While the time is not yet ripe for making final answer to these inquiries,
it is not premature to suggest a relation between a peculiar development
of the aboriginal stocks and a peculiar geographic conformation: In
general the coastward stocks are small, indicating a provincial shoreland
habit, yet their population and area commonly increase toward those shores
indented by deep bays, along which maritime and inland industries
naturally blend; so (confining attention to eastern United States) the
extensive Muskhogean stock stretches inland from the deep-bayed eastern
Gulf coast; and so, too, three of the largest stocks on the continent
(Algonquian, Iroquoian, Siouan) stretch far into the interior from the
still more deeply indented Atlantic coast.
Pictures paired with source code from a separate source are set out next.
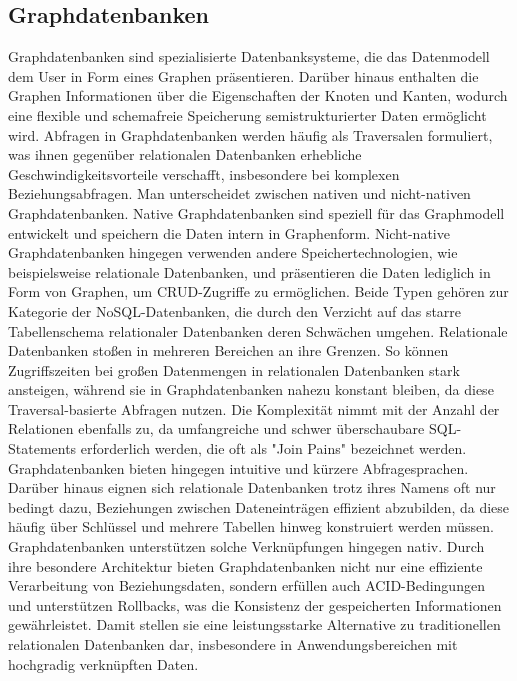 \subsection{Graphdatenbanken} %
\label{sec:graphDatenbanken}
Graphdatenbanken sind spezialisierte Datenbanksysteme, die das Datenmodell dem User in Form eines Graphen präsentieren. Darüber hinaus enthalten die Graphen Informationen über die Eigenschaften der Knoten und Kanten, wodurch eine flexible und schemafreie Speicherung semistrukturierter Daten ermöglicht wird. Abfragen in Graphdatenbanken werden häufig als Traversalen formuliert, was ihnen gegenüber relationalen Datenbanken erhebliche Geschwindigkeitsvorteile verschafft, insbesondere bei komplexen Beziehungsabfragen.
Man unterscheidet zwischen nativen und nicht-nativen Graphdatenbanken. Native Graphdatenbanken sind speziell für das Graphmodell entwickelt und speichern die Daten intern in Graphenform. Nicht-native Graphdatenbanken hingegen verwenden andere Speichertechnologien, wie beispielsweise relationale Datenbanken, und präsentieren die Daten lediglich in Form von Graphen, um CRUD-Zugriffe zu ermöglichen. Beide Typen gehören zur Kategorie der NoSQL-Datenbanken, die durch den Verzicht auf das starre Tabellenschema relationaler Datenbanken deren Schwächen umgehen.
Relationale Datenbanken stoßen in mehreren Bereichen an ihre Grenzen. So können Zugriffszeiten bei großen Datenmengen in relationalen Datenbanken stark ansteigen, während sie in Graphdatenbanken nahezu konstant bleiben, da diese Traversal-basierte Abfragen nutzen. Die Komplexität nimmt mit der Anzahl der Relationen ebenfalls zu, da umfangreiche und schwer überschaubare SQL-Statements erforderlich werden, die oft als "Join Pains" bezeichnet werden. Graphdatenbanken bieten hingegen intuitive und kürzere Abfragesprachen. Darüber hinaus eignen sich relationale Datenbanken trotz ihres Namens oft nur bedingt dazu, Beziehungen zwischen Dateneinträgen effizient abzubilden, da diese häufig über Schlüssel und mehrere Tabellen hinweg konstruiert werden müssen. Graphdatenbanken unterstützen solche Verknüpfungen hingegen nativ.
Durch ihre besondere Architektur bieten Graphdatenbanken nicht nur eine effiziente Verarbeitung von Beziehungsdaten, sondern erfüllen auch ACID-Bedingungen und unterstützen Rollbacks, was die Konsistenz der gespeicherten Informationen gewährleistet. Damit stellen sie eine leistungsstarke Alternative zu traditionellen relationalen Datenbanken dar, insbesondere in Anwendungsbereichen mit hochgradig verknüpften Daten.
\citep{9677042} \citep{graphdb} 

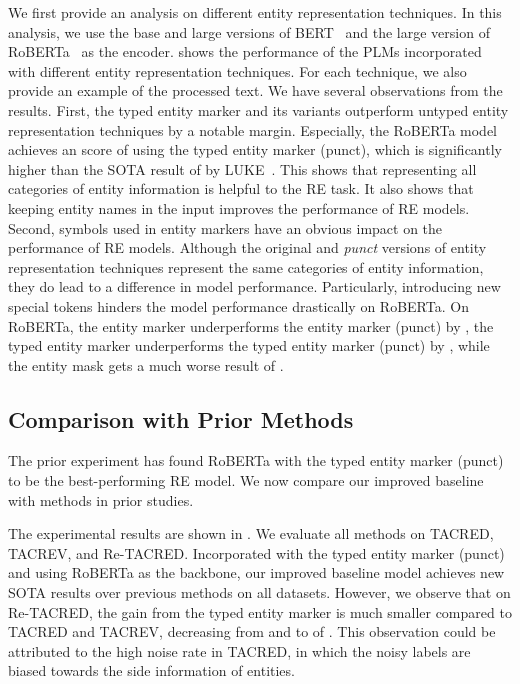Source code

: \documentclass[11pt,a4paper]{article}
\begin{document}
We first provide an analysis on different entity representation techniques. In this analysis, we use the base and large versions of BERT~\cite{devlin-etal-2019-bert} and the large version of RoBERTa~\cite{liu2019roberta} as the encoder.
 shows the performance of the PLMs incorporated with different entity representation techniques.
For each technique, we also provide an example of the processed text.
We have several observations from the results.
First, the typed entity marker and its variants outperform untyped entity representation techniques by a notable margin.
Especially, the RoBERTa model achieves an  score of  using the typed entity marker (punct), which is significantly higher than the SOTA result of  by LUKE~\cite{yamada-etal-2020-luke}.
This shows that representing all categories of entity information is helpful to the RE task.
It also shows that keeping entity names in the input improves the performance of RE models.
Second, symbols used in entity markers have an obvious impact on the performance of RE models.
Although the original and \emph{punct} versions of entity representation techniques represent the same categories of entity information, they do lead to a difference in model performance.
Particularly, introducing new special tokens hinders the model performance drastically on RoBERTa.
On RoBERTa, the entity marker underperforms the entity marker (punct) by , the typed entity marker underperforms the typed entity marker (punct) by , while the entity mask gets a much worse result of .



\subsection{Comparison with Prior Methods}\label{ssec:main}

The prior experiment has found RoBERTa with the typed entity marker (punct) to be the best-performing RE model.
We now compare our improved baseline with methods in prior studies.

The experimental results are shown in .
We evaluate all methods on TACRED, TACREV, and Re-TACRED.
Incorporated with the typed entity marker (punct) and using RoBERTa as the backbone, our improved baseline model achieves new SOTA results over previous methods on all datasets.
However, we observe that on Re-TACRED, the gain from the typed entity marker is much smaller compared to TACRED and TACREV, decreasing from  and  to  of .
This observation could be attributed to the high noise rate in TACRED, in which the noisy labels are biased towards the side information of entities.
\end{document}
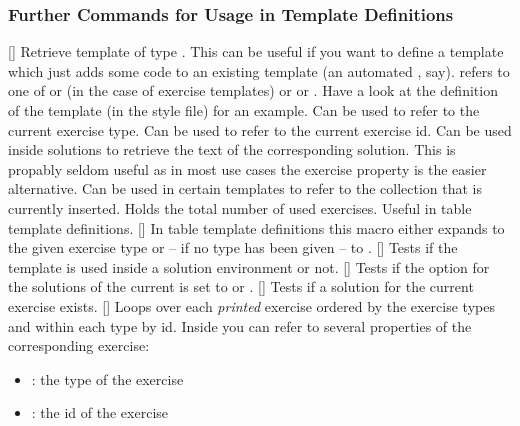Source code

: \documentclass{xsim-manual}
\begin{document}
\subsubsection{Further Commands for Usage in Template Definitions}
\begin{commands}
  []
    Retrieve template  of type .  This can be useful if
    you want to define a template which just adds some code to an existing
    template (an automated , say).  refers to one of
     or  (in the case of exercise templates) or
     or .  Have a look at the definition of the
     template (in the  style file) for an
    example.
  \expandable{}
    Can be used to refer to the current exercise type.
  \expandable{}
    Can be used to refer to the current exercise id.
  \expandable{}
    Can be used inside solutions to retrieve the text of the corresponding
    solution.  This is propably seldom useful as in most use cases the
    exercise property  is the easier alternative.
  \expandable{}
    Can be used in certain templates to refer to the collection that is
    currently inserted.
  \expandable{}
    Holds the total number of used exercises.  Useful in table template
    definitions.
  \expandable{}[]
    In table template definitions this macro either expands to the given
    exercise type or -- if no type has been given -- to .
  \expandable{}[]
    Tests if the template is used inside a solution environment or not.
  \expandable{}[]
    Tests if the option  for the solutions of the current
     is set to  or .
  []
    Tests if a solution for the current exercise exists.
  []
    Loops over each \emph{printed} exercise ordered by the exercise types and
    within each type by id.  Inside  you can refer to several
    properties of the corresponding exercise:
    \begin{itemize}
      \item {}: the type of the exercise
      \item {}: the id of the exercise

\end{itemize}
\end{commands}
\end{document}
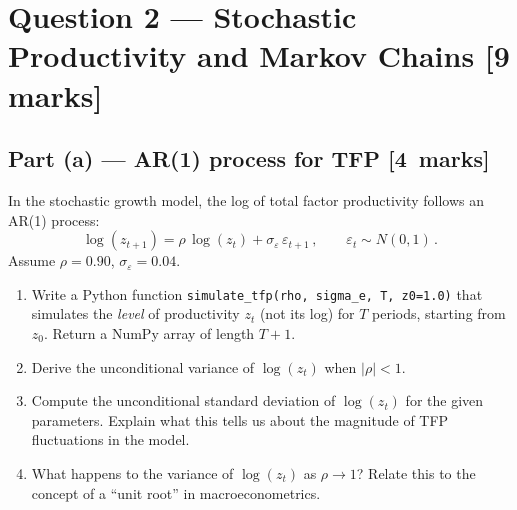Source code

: \documentclass[11pt,a4paper]{article}
\newcommand{\mkpts}[1]{\hfill\textbf{[#1~marks]}}
\begin{document}
\section*{Question 2 --- Stochastic Productivity and Markov Chains \hfill [9 marks]}

\subsection*{Part (a) --- AR(1) process for TFP \mkpts{4}}

In the stochastic growth model, the log of total factor productivity follows an AR(1) process:
\[
\log(z_{t+1}) = \rho\,\log(z_t) + \sigma_\varepsilon\,\varepsilon_{t+1}\,, \qquad \varepsilon_t \sim N(0,1)\,.
\]
Assume $\rho = 0.90$, $\sigma_\varepsilon = 0.04$.

\begin{enumerate}[label=(\roman*),nosep]
\item Write a Python function \texttt{simulate\_tfp(rho, sigma\_e, T, z0=1.0)} that simulates the \emph{level} of productivity $z_t$ (not its log) for $T$ periods, starting from $z_0$.  Return a NumPy array of length $T{+}1$.
\item Derive the unconditional variance of $\log(z_t)$ when $|\rho|<1$.
\item Compute the unconditional standard deviation of $\log(z_t)$ for the given parameters.  Explain what this tells us about the magnitude of TFP fluctuations in the model.
\item What happens to the variance of $\log(z_t)$ as $\rho \to 1$?  Relate this to the concept of a ``unit root'' in macroeconometrics.
\end{enumerate}
\end{document}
In two of these cases
(Iroquoian and Siouan) history and tradition indicate expansion and
migration from the land of bays between Cape Lookout and Cape May, while
in the third there are similar (though perhaps less definite) indications
of an inland drift from the northern Atlantic bays and along the
Laurentian river and lakes.


HISTORY(53)

DAKOTA-ASINIBOIN

The Dakota are mentioned in the Jesuit Relations as early as 1639-40; the
tradition is noted that the Ojibwa, on arriving at the Great Lakes in an
early migration from the Atlantic coast, encountered representatives of
the great confederacy of the plains. In 1641 the French voyageurs met the
Potawatomi Indians flying from a nation called Nadawessi (enemies); and
the Frenchmen adopted the alien name for the warlike prairie tribes.